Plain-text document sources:
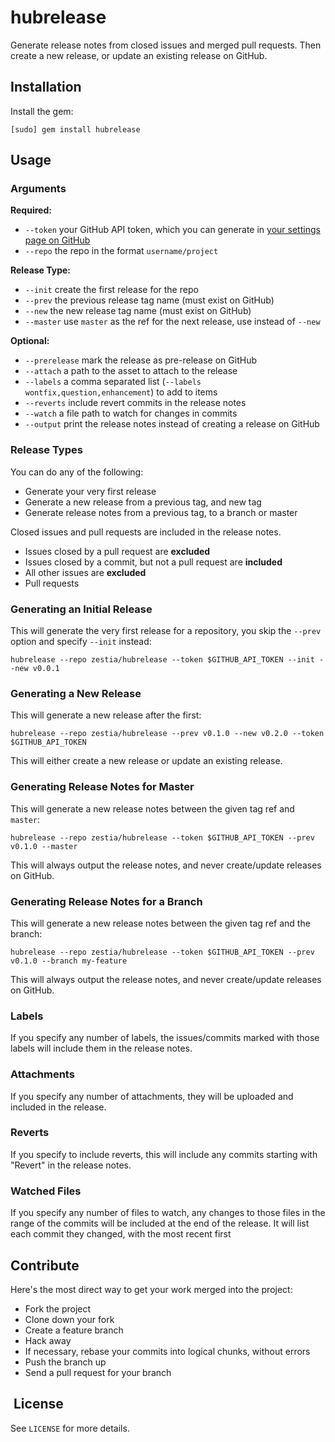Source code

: # hubrelease

Generate release notes from closed issues and merged pull requests. Then create
a new release, or update an existing release on GitHub.

## Installation

Install the gem:

    [sudo] gem install hubrelease

## Usage

### Arguments

**Required:**

- `--token` your GitHub API token, which you can generate in [your settings page on GitHub](https://github.com/settings/applications)
- `--repo` the repo in the format `username/project`

**Release Type:**

- `--init` create the first release for the repo
- `--prev` the previous release tag name (must exist on GitHub)
- `--new` the new release tag name (must exist on GitHub)
- `--master` use `master` as the ref for the next release, use instead of `--new`

**Optional:**

- `--prerelease` mark the release as pre-release on GitHub
- `--attach` a path to the asset to attach to the release
- `--labels` a comma separated list (`--labels wontfix,question,enhancement`) to add to items
- `--reverts` include revert commits in the release notes
- `--watch` a file path to watch for changes in commits
- `--output` print the release notes instead of creating a release on GitHub

### Release Types

You can do any of the following:

- Generate your very first release
- Generate a new release from a previous tag, and new tag
- Generate release notes from a previous tag, to a branch or master

Closed issues and pull requests are included in the release notes.

- Issues closed by a pull request are **excluded**
- Issues closed by a commit, but not a pull request are **included**
- All other issues are **excluded**
- Pull requests

### Generating an Initial Release

This will generate the very first release for a repository, you skip the
`--prev` option and specify `--init` instead:

    hubrelease --repo zestia/hubrelease --token $GITHUB_API_TOKEN --init --new v0.0.1

### Generating a New Release

This will generate a new release after the first:

    hubrelease --repo zestia/hubrelease --prev v0.1.0 --new v0.2.0 --token $GITHUB_API_TOKEN

This will either create a new release or update an existing release.

### Generating Release Notes for Master

This will generate a new release notes between the given tag ref and `master`:

    hubrelease --repo zestia/hubrelease --token $GITHUB_API_TOKEN --prev v0.1.0 --master

This will always output the release notes, and never create/update releases on
GitHub.

### Generating Release Notes for a Branch

This will generate a new release notes between the given tag ref and the branch:

    hubrelease --repo zestia/hubrelease --token $GITHUB_API_TOKEN --prev v0.1.0 --branch my-feature

This will always output the release notes, and never create/update releases on
GitHub.

### Labels

If you specify any number of labels, the issues/commits marked with those labels
will include them in the release notes.

### Attachments

If you specify any number of attachments, they will be uploaded and included in
the release.

### Reverts

If you specify to include reverts, this will include any commits starting with
"Revert" in the release notes.

### Watched Files

If you specify any number of files to watch, any changes to those files in the
range of the commits will be included at the end of the release. It will list
each commit they changed, with the most recent first

## Contribute

Here's the most direct way to get your work merged into the project:

- Fork the project
- Clone down your fork
- Create a feature branch
- Hack away
- If necessary, rebase your commits into logical chunks, without errors
- Push the branch up
- Send a pull request for your branch

##  License

See `LICENSE` for more details.
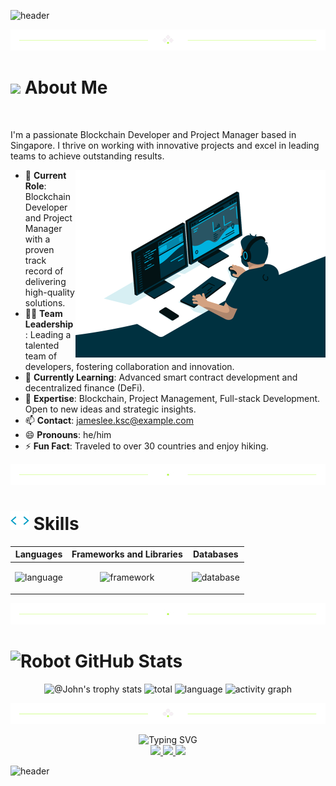 ![header](https://capsule-render.vercel.app/api?type=waving&color=auto&height=200&section=header&text=Hello,%20I'm%20James%20Lee!%20👋&fontSize=60&animation=fadeIn&fontAlignY=50)

![divider1](https://github.com/jamesleeksc/jamesleeksc/blob/main/assests/images/divider1.png)

<!-- <img src="https://raw.githubusercontent.com/Tarikul-Islam-Anik/Animated-Fluent-Emojis/master/Emojis/Hand%20gestures/Waving%20Hand.png" alt="Waving Hand" width="25" height="25" /> -->

<h1>
  <img src="https://user-images.githubusercontent.com/74038190/213844263-a8897a51-32f4-4b3b-b5c2-e1528b89f6f3.png" width="40" /> About Me
</h1>
​
<div>
  <p>
    I'm a passionate Blockchain Developer and Project Manager based in Singapore. I thrive on working with innovative projects and excel in leading teams to achieve outstanding results.
  </p>
  
  <img alt='coding' align='right' height='300' src="https://github.com/jamesleeksc/jamesleeksc/blob/main/assests/images/coding.gif" />

  <ul>
  <li>💼 <strong>Current Role</strong>: Blockchain Developer and Project Manager with a proven track record of delivering high-quality solutions.</li>
  <li>👨‍💼 <strong>Team Leadership</strong>: Leading a talented team of developers, fostering collaboration and innovation.</li>
  <li>🌱 <strong>Currently Learning</strong>: Advanced smart contract development and decentralized finance (DeFi).</li>
  <li>💬 <strong>Expertise</strong>: Blockchain, Project Management, Full-stack Development. Open to new ideas and strategic insights.</li>
  <li>📫 <strong>Contact</strong>: <a href="mailto:jameslee.ksc@example.com">jameslee.ksc@example.com</a></li>
  <li>😄 <strong>Pronouns</strong>: he/him</li>
  <li>⚡ <strong>Fun Fact</strong>: Traveled to over 30 countries and enjoy hiking.</li>
</ul>

</div>


![divider2](https://github.com/jamesleeksc/jamesleeksc/blob/main/assests/images/divider2.png)

<h1>
  <img src="https://github.com/jamesleeksc/jamesleeksc/blob/main/assests/images/code.gif" width ="30"> Skills
</h1>
<div align=''>
<table>
  <thead>
    <tr>
      <th>Languages</th>
      <th>Frameworks and Libraries</th>
      <th>Databases</th>
    </tr>
  </thead>
  <tbody>
    <tr>
      <td>
        <p align="center">
            <img height='132' alt='language' src="https://skillicons.dev/icons?i=js,ts,nodejs,solidity,cpp,cs,php,py,rust,ruby&perline=5" />
        </p>
      </td>
      <td>
        <p align="center">
          <img height='132' alt='framework' src="https://skillicons.dev/icons?i=nestjs,express,laravel,django,react,vue,nextjs,nuxtjs,redux,graphql&perline=5" />
        </p>
      </td>
      <td>
        <p align="center">
          <img height='132' alt='database' src="https://skillicons.dev/icons?i=mongodb,mysql,postgres,sqlite&perline=2" />
        </p>
      </td>
    </tr>
  </tbody>
</table>
</div>

![divider2](https://github.com/jamesleeksc/jamesleeksc/blob/main/assests/images/divider2.png)

<h1>
  <img src="https://raw.githubusercontent.com/Tarikul-Islam-Anik/Animated-Fluent-Emojis/master/Emojis/Smilies/Robot.png" alt="Robot" width="30" /> GitHub Stats
</h1>

<div align='center'>
<img src="https://github-profile-trophy.vercel.app/?username=jamesleeksc&theme=onestar&no-frame=true&column=4&row=2"  height='420' alt="@John's trophy stats"/>

<img height='200' alt='total' src="https://github-readme-stats.vercel.app/api?username=jamesleeksc&show_icons=true&theme=gotham" />
<img height='200' alt='language' src="https://github-readme-stats.vercel.app/api/top-langs/?username=jamesleeksc&layout=compact&theme=gotham" />

<img src="https://github-readme-activity-graph.vercel.app/graph?username=jamesleeksc&theme=react-dark&hide_border=true&hide_title=false&area=true&custom_title=Total%20contribution%20graph%20in%20all%20repo" height='295' alt="activity graph">
</div>

![divider1](https://github.com/jamesleeksc/jamesleeksc/blob/main/assests/images/divider1.png)

<div align='center'>
<img src="https://readme-typing-svg.demolab.com?font=Fira+Code&size=22&pause=1000&color=F78518&multiline=true&random=false&width=650&height=100&lines=Don't+forget+to+star+the+repositories+you+like;and+follow+me+for+more+updates." alt="Typing SVG" />
</div>

<div align='center'>
  <a href='https://visitcount.itsvg.in' >
    <img src='https://visitcount.itsvg.in/api?id=jamesleeksc&icon=5&color=6' height='40' />
  </a>
  <a href='https://github.com/jamesleeksc' >
    <img src='https://img.shields.io/github/followers/jamesleeksc.svg?style=flat&logo=castro&label=Follow' height='40' />
  </a>
  <a href='https://github.com/jamesleeksc?tab=repositories' >
    <img src='https://img.shields.io/github/stars/jamesleeksc.svg?style=flat&logo=starship&logoColor=yellow&label=Star' height='40' />
  </a>
</div>

![header](https://capsule-render.vercel.app/api?type=waving&color=auto&height=200&section=footer&text=Thank%20you%20for%20visiting%20James%20Lee's%20profile!%20🤗​&fontSize=30&animation=fadeIn&fontAlignY=70)
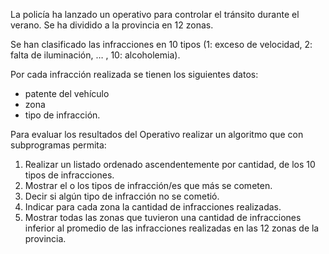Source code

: La policía ha lanzado un operativo para controlar el tránsito durante el verano. Se ha dividido a la provincia en 12 zonas.

Se han clasificado las infracciones en 10 tipos (1: exceso de velocidad, 2: falta de iluminación, … , 10: alcoholemia).

Por cada infracción realizada se tienen los siguientes datos:

- patente del vehículo
- zona
- tipo de infracción.

Para evaluar los resultados del Operativo realizar un algoritmo que con subprogramas permita:

1.  Realizar un listado ordenado ascendentemente por cantidad, de los 10 tipos de infracciones.
2.  Mostrar el o los tipos de infracción/es que más se cometen.
3.  Decir si algún tipo de infracción no se cometió.
4.  Indicar para cada zona la cantidad de infracciones realizadas.
5.  Mostrar todas las zonas que tuvieron una cantidad de infracciones inferior al promedio de las infracciones realizadas en las 12 zonas de la provincia.
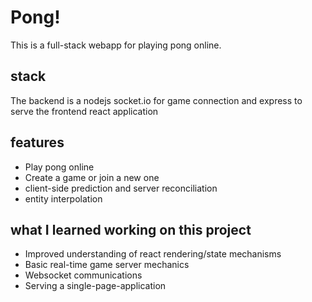 # Pong!

This is a full-stack webapp for playing pong online.

## stack

The backend is a nodejs socket.io for game connection and express to serve the frontend react application

## features

- Play pong online
- Create a game or join a new one
- client-side prediction and server reconciliation
- entity interpolation

## what I learned working on this project
- Improved understanding of react rendering/state mechanisms
- Basic real-time game server mechanics
- Websocket communications
- Serving a single-page-application
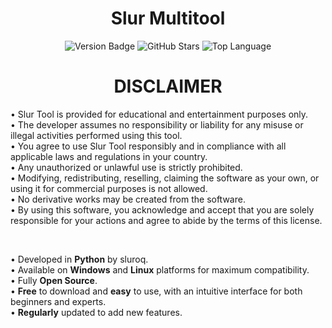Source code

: <h1 align="center">Slur Multitool</h1>

<p align="center">
	<img src="https://img.shields.io/badge/Version-1.0.0-7f5af0" alt="Version Badge">
	<img src="https://img.shields.io/github/stars/sluroq/slur-tool?style=flat&label=Stars&color=7f5af0" alt="GitHub Stars">
	<img src="https://img.shields.io/github/languages/top/sluroq/slur-tool?color=7f5af0" alt="Top Language">
</p>

<h1 align="center"> <strong>DISCLAIMER</strong> </h1>

<p align="left">
• Slur Tool is provided for educational and entertainment purposes only.<br>
• The developer assumes no responsibility or liability for any misuse or illegal activities performed using this tool.<br>
• You agree to use Slur Tool responsibly and in compliance with all applicable laws and regulations in your country.<br>
• Any unauthorized or unlawful use is strictly prohibited.<br>
• Modifying, redistributing, reselling, claiming the software as your own, or using it for commercial purposes is not allowed.<br>
• No derivative works may be created from the software.<br>
• By using this software, you acknowledge and accept that you are solely responsible for your actions and agree to abide by the terms of this license.<br>
</p>

<br>

<p align="left">
• Developed in <strong>Python</strong> by sluroq.<br>
• Available on <strong>Windows</strong> and <strong>Linux</strong> platforms for maximum compatibility.<br>
• Fully <strong>Open Source</strong>.<br>
• <strong>Free</strong> to download and <strong>easy</strong> to use, with an intuitive interface for both beginners and experts.<br>
• <strong>Regularly</strong> updated to add new features.<br>
</p>



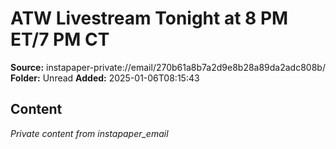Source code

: # ATW Livestream Tonight at 8 PM ET/7 PM CT

**Source:** instapaper-private://email/270b61a8b7a2d9e8b28a89da2adc808b/
**Folder:** Unread
**Added:** 2025-01-06T08:15:43




## Content
*Private content from instapaper_email*
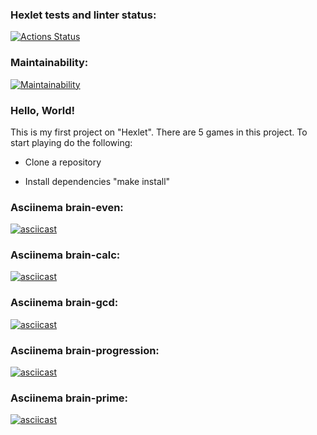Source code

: ### Hexlet tests and linter status:
[![Actions Status](https://github.com/TimurSiplatov/php-project-45/workflows/hexlet-check/badge.svg)](https://github.com/TimurSiplatov/php-project-45/actions)
### Maintainability:
[![Maintainability](https://api.codeclimate.com/v1/badges/78907c8e6fd3a1519fb9/maintainability)](https://codeclimate.com/github/TimurSiplatov/php-project-45/maintainability)
### Hello, World!

This is my first project on "Hexlet". There are 5 games in this project. To start playing do the following:

- Clone a repository

- Install dependencies "make install"

### Asciinema brain-even:
[![asciicast](https://asciinema.org/a/4gYy7Hb53xz7Pbborfg2aGbfk.svg)](https://asciinema.org/a/4gYy7Hb53xz7Pbborfg2aGbfk)
### Asciinema brain-calc:
[![asciicast](https://asciinema.org/a/S1aHs9b7U6lkCflUSCg1Nq861.svg)](https://asciinema.org/a/S1aHs9b7U6lkCflUSCg1Nq861)
### Asciinema brain-gcd:
[![asciicast](https://asciinema.org/a/rL086VTLHHr7li5hAKcuFDtnT.svg)](https://asciinema.org/a/rL086VTLHHr7li5hAKcuFDtnT)
### Asciinema brain-progression:
[![asciicast](https://asciinema.org/a/fG4L4VcN4XrHeVy8Wko5lvrEH.svg)](https://asciinema.org/a/fG4L4VcN4XrHeVy8Wko5lvrEH)
### Asciinema brain-prime:
[![asciicast](https://asciinema.org/a/nLjJEBihZmz1F27jDwYgpkcSf.svg)](https://asciinema.org/a/nLjJEBihZmz1F27jDwYgpkcSf)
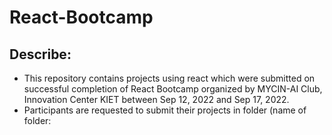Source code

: # React-Bootcamp

## Describe:
<ul>
<li>This repository contains projects using react which were submitted on successful completion of React Bootcamp organized by MYCIN-AI Club, Innovation Center KIET between Sep 12, 2022 and Sep 17, 2022.</li>
<li>Participants are requested to submit their projects in folder (name of folder: <title of project> in Sentence Case) which contains a readme and all codes with all media files used.</li>
<li>Participants are expected to add their projects as folder and Title of the project in the list below as soon as possible.</li>
</ul><br><br>
<i>Keep the code/files clean and well formatted to make it easy for contributers to contribute to your project.</i>
<br>

### Official Post: 
<a href="https://www.instagram.com/p/CiSxYo7PoJn/">Instagram</a>
<br><br><br><br>
#MYCIN-AI
<br>
![MYCIN LOGO](https://user-images.githubusercontent.com/76547274/193342819-bc84f078-d7cb-4f99-aeb1-05867a7bdce3.jpg)
<br>In case of queries, contact us at <b><a href="mailto:mycin@kiet.edu">mycin@kiet.edu</a></b>.
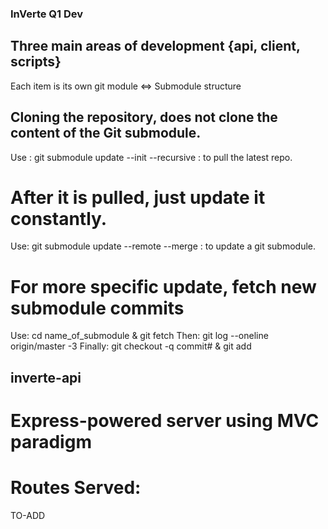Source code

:### InVerte Q1 Dev

## Three main areas of development {api, client, scripts}
Each item is its own git module <=> Submodule structure

## Cloning the repository, does not clone the content of the Git submodule.
Use : git submodule update --init --recursive : to pull the latest repo.

# After it is pulled, just update it constantly.
Use: git submodule update --remote --merge : to update a git submodule.
# For more specific update, fetch new submodule commits
Use:  cd name_of_submodule & git fetch
Then: git log --oneline origin/master -3
Finally: git checkout -q commit# & git add

## inverte-api

# Express-powered server using MVC paradigm

# Routes Served:
TO-ADD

--- Exercise objective ---
Report back every line of the entries in which "more" occurs.

--- Result below ---
See `LICENSE` for more details.
<img src="https://readme-typing-svg.demolab.com?font=Fira+Code&size=22&pause=1000&color=F78518&multiline=true&random=false&width=650&height=100&lines=Don't+forget+to+star+the+repositories+you+like;and+follow+me+for+more+updates." alt="Typing SVG" />
# For more specific update, fetch new submodule commits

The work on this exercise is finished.